All of them were also convicted, either by plea or by jury. Those methods aren't fool-proof and there's always a chance they were factually innocent of course, but questions of the strength of evidence is nothing close to your typical political sex scandal.
My question is this: if one of them decides to run for political office, how many of the people who consider themselves on the SJW side of things (I don't use that term pejoratively, I use it to describe myself sometimes) would automatically disqualify them because of their history? It's not meant to be a gotcha question. On first impression I think it would somehow feel more serious when a powerful white man gets accused versus when a homeless black man has already been convicted. Or maybe it doesn't. Right now a sexual misconduct allegation is purportedly a death knell for any position of power1, but do you think that standard would remain if you had a shall we say more realistic representation of sexual predators?
There's something of a schadenfreude at play when someone spectacularly successful gets pegged down by an accusation. I don't think that would exist when it's someone already downtrodden.
This ties into another issue: whether the current consequences of sexual misconduct are severe enough. Societal attitudes on this topic tend to gravitate towards “stricter”, but only in the abstract. If you actually asked people to sit and write exactly which restrictions they actually want, they’re very likely to come up with a list far shorter than what already exists for convicted sex offenders.
I've engaged in a similar exercise when people say there is a rape culture, and one of the aspects of which is lax prosecution on sexual crimes. I like to point out that 165k people are currently sitting in state prison for violent sexual crimes. This is about 13% of all inmates in state prison, or 1 in 8. If one hundred sixty five thousand people sitting in cages for sexual misconduct is indicative of a system that is too lax, I ask them "How much higher should that number be?" In real life, most people were surprised by the figure, and no one has volunteered a number so far.
Of course I know this is mostly used as political ping-pong when it's convenient. I'm ignoring that issue for the time being.
"How much higher should that number be?"
Well, ideally, 100% of the number of rapists.
I'm finding multiple contradictory sources regarding what percent of men are rapists, from 0.1 to 5% or higher.
Let's take the lower number, in that case we expect to see 165,000 rapists in jail, which is what you describe (and makes me suspect that is in fact the source for the number).
For 5%, we'd expect to see over 8 million men in jail, and the 165k rate is ludicrously low, and clear proof of "rape culture" where the vast majority of rapists get away with it.
But we don't actually know what percent of men are rapists.
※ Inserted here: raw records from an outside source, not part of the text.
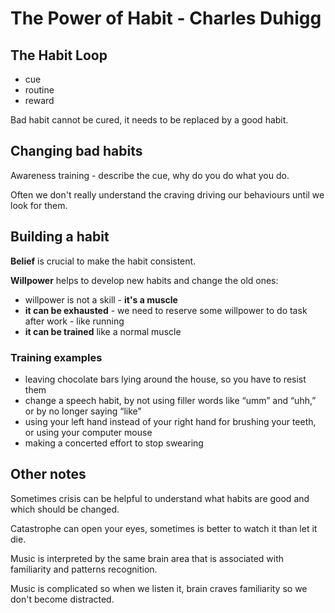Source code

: # The Power of Habit - Charles Duhigg

## The Habit Loop

- cue
- routine
- reward

Bad habit cannot be cured, it needs to be replaced by a good habit.

## Changing bad habits

Awareness training - describe the cue, why do you do what you do.

Often we don't really understand the craving driving our behaviours until we look for them.

## Building a habit

**Belief** is crucial to make the habit consistent.

**Willpower** helps to develop new habits and change the old ones:

- willpower is not a skill - **it's a muscle**
- **it can be exhausted** - we need to reserve some willpower to do task after work - like running
- **it can be trained** like a normal muscle

### Training examples

- leaving chocolate bars lying around the house, so you have to resist them
- change a speech habit, by not using filler words like “umm” and “uhh,” or by no longer saying “like”
- using your left hand instead of your right hand for brushing your teeth, or using your computer mouse
- making a concerted effort to stop swearing

## Other notes

Sometimes crisis can be helpful to understand what habits are good and which should be changed.

Catastrophe can open your eyes, sometimes is better to watch it than let it die.

Music is interpreted by the same brain area that is associated with familiarity and patterns recognition.

Music is complicated so when we listen it, brain craves familiarity so we don't become distracted.
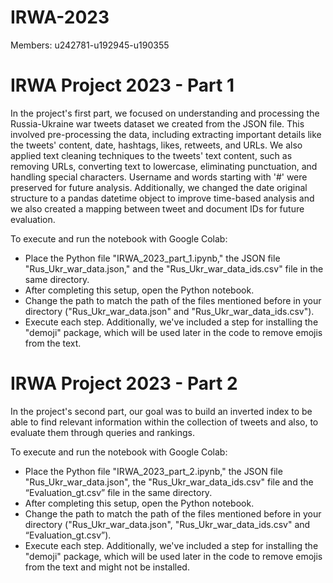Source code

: # IRWA-2023
Members: u242781-u192945-u190355

# IRWA Project 2023 - Part 1
In the project's first part, we focused on understanding and processing the Russia-Ukraine war tweets dataset we created from the JSON file. This involved pre-processing the data, including extracting important details like the tweets' content, date, hashtags, likes, retweets, and URLs. We also applied text cleaning techniques to the tweets' text content, such as removing URLs, converting text to lowercase, eliminating punctuation, and handling special characters. Username and words starting with '#' were preserved for future analysis. Additionally, we changed the date original structure to a pandas datetime object to improve time-based analysis and we also created a mapping between tweet and document IDs for future evaluation.

To execute and run the notebook with Google Colab: 
- Place the Python file "IRWA_2023_part_1.ipynb," the JSON file "Rus_Ukr_war_data.json," and the "Rus_Ukr_war_data_ids.csv" file in the same directory.
- After completing this setup, open the Python notebook.
- Change the path to match the path of the files mentioned before in your directory ("Rus_Ukr_war_data.json" and "Rus_Ukr_war_data_ids.csv").
- Execute each step.
Additionally, we've included a step for installing the "demoji" package, which will be used later in the code to remove emojis from the text.

# IRWA Project 2023 - Part 2
In the project's second part, our goal was to build an inverted index to be able to find relevant information within the collection of tweets and also, to evaluate them through queries and rankings. 

To execute and run the notebook with Google Colab:
- Place the Python file "IRWA_2023_part_2.ipynb," the JSON file "Rus_Ukr_war_data.json", the "Rus_Ukr_war_data_ids.csv" file and the “Evaluation_gt.csv” file in the same directory.
- After completing this setup, open the Python notebook.
- Change the path to match the path of the files mentioned before in your directory ("Rus_Ukr_war_data.json", "Rus_Ukr_war_data_ids.csv" and “Evaluation_gt.csv”).
- Execute each step.
  Additionally, we've included a step for installing the "demoji" package, which will be used later in the code to remove emojis from the text and might not be installed.
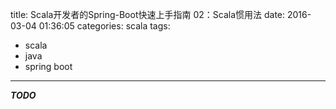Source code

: title: Scala开发者的Spring-Boot快速上手指南 02：Scala惯用法
date: 2016-03-04 01:36:05
categories: scala
tags:
- scala
- java
- spring boot
---

***TODO***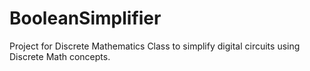 # BooleanSimplifier
Project for Discrete Mathematics Class to simplify digital circuits using Discrete Math concepts.
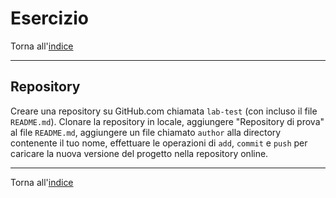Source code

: # Esercizio

Torna all'[indice](../toc.md)

---

## Repository

Creare una repository su GitHub.com chiamata `lab-test` (con incluso il file `README.md`).
Clonare la repository in locale, aggiungere "Repository di prova" al file `README.md`,
aggiungere un file chiamato `author` alla directory contenente il tuo nome,
effettuare le operazioni di `add`, `commit` e `push` per caricare la nuova versione
del progetto nella repository online.

---

Torna all'[indice](../toc.md)
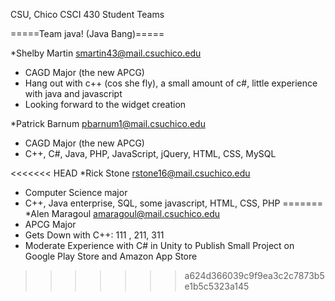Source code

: CSU, Chico CSCI 430 Student Teams

=====Team java! (Java Bang)=====

*Shelby Martin
smartin43@mail.csuchico.edu
- CAGD Major (the new APCG)
- Hang out with c++ (cos she fly), a small amount of c#, little experience with java and javascript
- Looking forward to the widget creation

*Patrick Barnum
pbarnum1@mail.csuchico.edu
- CAGD Major (the new APCG)
- C++, C#, Java, PHP, JavaScript, jQuery, HTML, CSS, MySQL

<<<<<<< HEAD
*Rick Stone
rstone16@mail.csuchico.edu
- Computer Science major
- C++, Java enterprise, SQL,  some javascript, HTML, CSS, PHP
=======
*Alen Maragoul
amaragoul@mail.csuchico.edu
- APCG Major
- Gets Down with C++: 111 , 211, 311
- Moderate Experience with C# in Unity to Publish Small Project on Google Play Store and Amazon App Store
>>>>>>> a624d366039c9f9ea3c2c7873b5e1b5c5323a145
I'm not arguing that we need a number higher than 165k in jail, although that does sound like it must be the case. Instead, if we could come up with something more effective and less expensive to tax payers like castration that would be better (I know castration does not always stop people from raping with objects or other body parts, but I still can't help but think it should be somewhat effective, and then the repeat offenders still raping sans penis could be dealt with as a separate category— given the high likelihood at that point of being irredeemable sadistic sociopaths, maybe the death penalty.)